No caso do Chile as vantagens são muito claras, com um apoio britânico importantíssimo para manter seu regime político do país e reformar suas formas armadas., pois, além do apoio citado no texto, a Armada de Chile resolveu postergar o recebimento de dois navios adquiridos anteriormente a Royal Navy, permitindo que fossem utilizados no conflito, sendo estes o petroleiro militar RFA Tidepool (A76) e o destroyer HMS Norfolk (D21). Porém o ultimo não foi incorporado à frota britânica nos combates, pois já estava devidamente preparado para a transferência, sem os equipamentos eletrônicos e de criptografia, e sua reincorporarão não poderia ser feita em tempo hábil.
Por toda a importante contribuição, o Chile recebeu uma grande quantidade de equipamento militar durante e após o conflito, sendo os mais destacados:
- 03 aviões de reconhecimento BAC Canberra PR Mk.9 (que receberam as matrículas FACh 341 a 343);
- 12 caças Hawker Hunter FGA Mk.9 (FACh 743 a 754);
- 02 treinadores Hawker Hunter TMk.67 (FACh 741 e 742);
- 60 mísseis antiaéreos portáteis de curto alcance (MANPADS) Shorts Blowpipe;
- 03 Destroyers Classe County (Cochrane, Latorre e Blanco Encalada), recebidos entre 1982 e 1987;
- Mísseis antiaéreos de longo alcance Hawker Seaslug GWS Mk.2;
- Veículos utilitários Land Rover; e
- Radares terrestres para alvos aéreos.
Todavia, a compensação mais significativa foi à intervenção política da primeira ministra britânica Margareth Tatcher em cancelar o embargo de equipamentos militares imposto pelos Estados Unidos e aliados, além de diversas parcerias comerciais e tecnológicas entre os dois países.

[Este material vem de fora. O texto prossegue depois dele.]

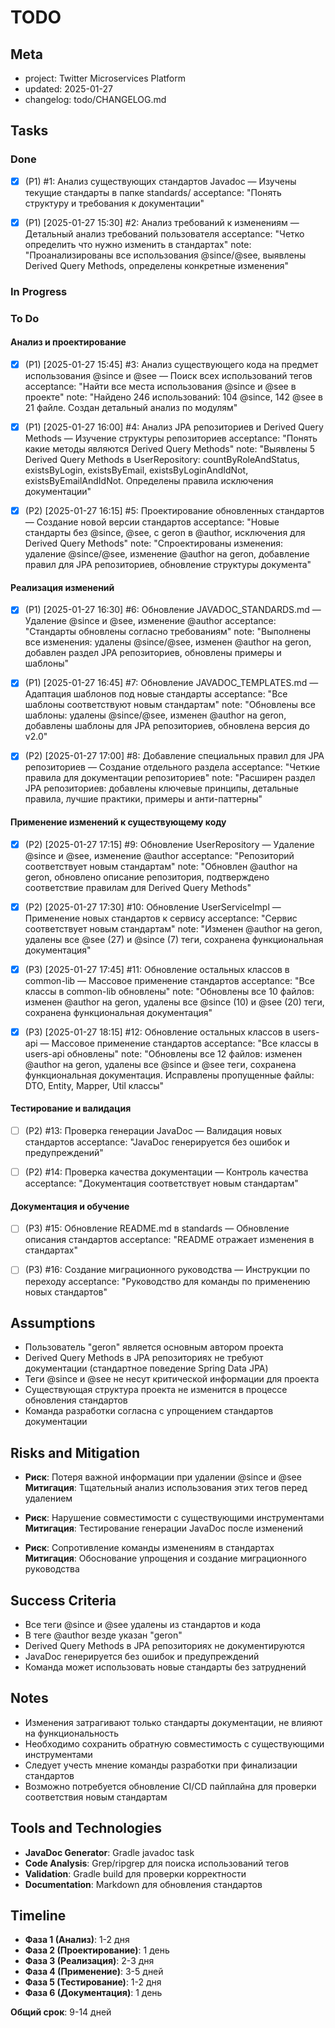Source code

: # TODO

## Meta
- project: Twitter Microservices Platform
- updated: 2025-01-27
- changelog: todo/CHANGELOG.md

## Tasks

### Done
- [x] (P1) #1: Анализ существующих стандартов Javadoc — Изучены текущие стандарты в папке standards/
  acceptance: "Понять структуру и требования к документации"

- [x] (P1) [2025-01-27 15:30] #2: Анализ требований к изменениям — Детальный анализ требований пользователя
  acceptance: "Четко определить что нужно изменить в стандартах"
  note: "Проанализированы все использования @since/@see, выявлены Derived Query Methods, определены конкретные изменения"

### In Progress

### To Do

#### Анализ и проектирование
- [x] (P1) [2025-01-27 15:45] #3: Анализ существующего кода на предмет использования @since и @see — Поиск всех использований тегов
  acceptance: "Найти все места использования @since и @see в проекте"
  note: "Найдено 246 использований: 104 @since, 142 @see в 21 файле. Создан детальный анализ по модулям"
  
- [x] (P1) [2025-01-27 16:00] #4: Анализ JPA репозиториев и Derived Query Methods — Изучение структуры репозиториев
  acceptance: "Понять какие методы являются Derived Query Methods"
  note: "Выявлены 5 Derived Query Methods в UserRepository: countByRoleAndStatus, existsByLogin, existsByEmail, existsByLoginAndIdNot, existsByEmailAndIdNot. Определены правила исключения документации"

- [x] (P2) [2025-01-27 16:15] #5: Проектирование обновленных стандартов — Создание новой версии стандартов
  acceptance: "Новые стандарты без @since, @see, с geron в @author, исключения для Derived Query Methods"
  note: "Спроектированы изменения: удаление @since/@see, изменение @author на geron, добавление правил для JPA репозиториев, обновление структуры документа"

#### Реализация изменений
- [x] (P1) [2025-01-27 16:30] #6: Обновление JAVADOC_STANDARDS.md — Удаление @since и @see, изменение @author
  acceptance: "Стандарты обновлены согласно требованиям"
  note: "Выполнены все изменения: удалены @since/@see, изменен @author на geron, добавлен раздел JPA репозиториев, обновлены примеры и шаблоны"
  
- [x] (P1) [2025-01-27 16:45] #7: Обновление JAVADOC_TEMPLATES.md — Адаптация шаблонов под новые стандарты
  acceptance: "Все шаблоны соответствуют новым стандартам"
  note: "Обновлены все шаблоны: удалены @since/@see, изменен @author на geron, добавлены шаблоны для JPA репозиториев, обновлена версия до v2.0"
  
- [x] (P2) [2025-01-27 17:00] #8: Добавление специальных правил для JPA репозиториев — Создание отдельного раздела
  acceptance: "Четкие правила для документации репозиториев"
  note: "Расширен раздел JPA репозиториев: добавлены ключевые принципы, детальные правила, лучшие практики, примеры и анти-паттерны"

#### Применение изменений к существующему коду
- [x] (P2) [2025-01-27 17:15] #9: Обновление UserRepository — Удаление @since и @see, изменение @author
  acceptance: "Репозиторий соответствует новым стандартам"
  note: "Обновлен @author на geron, обновлено описание репозитория, подтверждено соответствие правилам для Derived Query Methods"
  
- [x] (P2) [2025-01-27 17:30] #10: Обновление UserServiceImpl — Применение новых стандартов к сервису
  acceptance: "Сервис соответствует новым стандартам"
  note: "Изменен @author на geron, удалены все @see (27) и @since (7) теги, сохранена функциональная документация"
  
- [x] (P3) [2025-01-27 17:45] #11: Обновление остальных классов в common-lib — Массовое применение стандартов
  acceptance: "Все классы в common-lib обновлены"
  note: "Обновлены все 10 файлов: изменен @author на geron, удалены все @since (10) и @see (20) теги, сохранена функциональная документация"
  
- [x] (P3) [2025-01-27 18:15] #12: Обновление остальных классов в users-api — Массовое применение стандартов
  acceptance: "Все классы в users-api обновлены"
  note: "Обновлены все 12 файлов: изменен @author на geron, удалены все @since и @see теги, сохранена функциональная документация. Исправлены пропущенные файлы: DTO, Entity, Mapper, Util классы"

#### Тестирование и валидация
- [ ] (P2) #13: Проверка генерации JavaDoc — Валидация новых стандартов
  acceptance: "JavaDoc генерируется без ошибок и предупреждений"
  
- [ ] (P2) #14: Проверка качества документации — Контроль качества
  acceptance: "Документация соответствует новым стандартам"

#### Документация и обучение
- [ ] (P3) #15: Обновление README.md в standards — Обновление описания стандартов
  acceptance: "README отражает изменения в стандартах"
  
- [ ] (P3) #16: Создание миграционного руководства — Инструкции по переходу
  acceptance: "Руководство для команды по применению новых стандартов"

## Assumptions
- Пользователь "geron" является основным автором проекта
- Derived Query Methods в JPA репозиториях не требуют документации (стандартное поведение Spring Data JPA)
- Теги @since и @see не несут критической информации для проекта
- Существующая структура проекта не изменится в процессе обновления стандартов
- Команда разработки согласна с упрощением стандартов документации

## Risks and Mitigation
- **Риск**: Потеря важной информации при удалении @since и @see
  **Митигация**: Тщательный анализ использования этих тегов перед удалением
  
- **Риск**: Нарушение совместимости с существующими инструментами
  **Митигация**: Тестирование генерации JavaDoc после изменений
  
- **Риск**: Сопротивление команды изменениям в стандартах
  **Митигация**: Обоснование упрощения и создание миграционного руководства

## Success Criteria
- Все теги @since и @see удалены из стандартов и кода
- В теге @author везде указан "geron"
- Derived Query Methods в JPA репозиториях не документируются
- JavaDoc генерируется без ошибок и предупреждений
- Команда может использовать новые стандарты без затруднений

## Notes
- Изменения затрагивают только стандарты документации, не влияют на функциональность
- Необходимо сохранить обратную совместимость с существующими инструментами
- Следует учесть мнение команды разработки при финализации стандартов
- Возможно потребуется обновление CI/CD пайплайна для проверки соответствия новым стандартам

## Tools and Technologies
- **JavaDoc Generator**: Gradle javadoc task
- **Code Analysis**: Grep/ripgrep для поиска использований тегов
- **Validation**: Gradle build для проверки корректности
- **Documentation**: Markdown для обновления стандартов

## Timeline
- **Фаза 1 (Анализ)**: 1-2 дня
- **Фаза 2 (Проектирование)**: 1 день  
- **Фаза 3 (Реализация)**: 2-3 дня
- **Фаза 4 (Применение)**: 3-5 дней
- **Фаза 5 (Тестирование)**: 1-2 дня
- **Фаза 6 (Документация)**: 1 день

**Общий срок**: 9-14 дней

Trinta anos depois do final da guerra, vários documentos confidenciais sobre o assunto são liberados pelo Reino Unido. Em 2014, Sidney Edwards, então com 80 anos, durante uma entrevista, após ter escrito o livro “My Secret Falklands War”, que detalha a sua atuação no Chile durante a guerra, declara: “A minha opinião pessoal – e penso que foi partilhada pelos meus chefes no Ministério da Defesa e por Margret Tatcher – é que a ajuda que recebemos do Chile foi absolutamente crucial….e sem ela teríamos perdido a guerra”. De fato, durante o conflito a primeira ministra lia com toda atenção a cada telegrama que era enviado por Sidney Edwards, apelidando-os de “Sidgrams”.
O Wing Commander RAF Sidney Edwards foi condecorado com a medalha do Atlântico Sul e comenda da Rainha por valiosos serviços aéreos pela sua atuação durante o conflito.

Aparentemente não houve uma retaliação dos britânicos ao Brasil e ao Peru, mas esse conflito, mesmo que localizado e de curta duração, moldou as relações entres os países sul-americanos por muitos anos, destacando suas alianças e desavenças.